Given data:
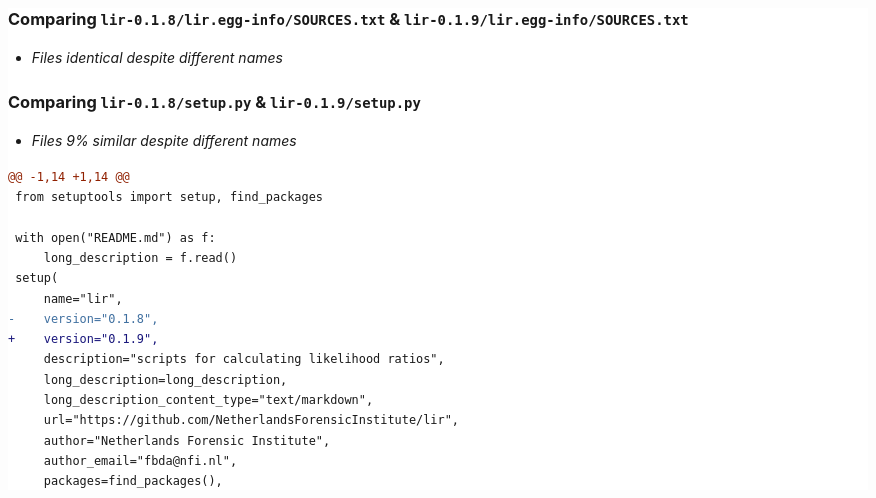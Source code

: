 ### Comparing `lir-0.1.8/lir.egg-info/SOURCES.txt` & `lir-0.1.9/lir.egg-info/SOURCES.txt`

 * *Files identical despite different names*

### Comparing `lir-0.1.8/setup.py` & `lir-0.1.9/setup.py`

 * *Files 9% similar despite different names*

```diff
@@ -1,14 +1,14 @@
 from setuptools import setup, find_packages
 
 with open("README.md") as f:
     long_description = f.read()
 setup(
     name="lir",
-    version="0.1.8",
+    version="0.1.9",
     description="scripts for calculating likelihood ratios",
     long_description=long_description,
     long_description_content_type="text/markdown",
     url="https://github.com/NetherlandsForensicInstitute/lir",
     author="Netherlands Forensic Institute",
     author_email="fbda@nfi.nl",
     packages=find_packages(),
```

Problem description: A verbatim copy of the lines from the one with "identical despite different names*" to the end of the listing is the whole answer.

Your response:
 * *Files identical despite different names*

### Comparing `lir-0.1.8/setup.py` & `lir-0.1.9/setup.py`

 * *Files 9% similar despite different names*

```diff
@@ -1,14 +1,14 @@
 from setuptools import setup, find_packages
 
 with open("README.md") as f:
     long_description = f.read()
 setup(
     name="lir",
-    version="0.1.8",
+    version="0.1.9",
     description="scripts for calculating likelihood ratios",
     long_description=long_description,
     long_description_content_type="text/markdown",
     url="https://github.com/NetherlandsForensicInstitute/lir",
     author="Netherlands Forensic Institute",
     author_email="fbda@nfi.nl",
     packages=find_packages(),
```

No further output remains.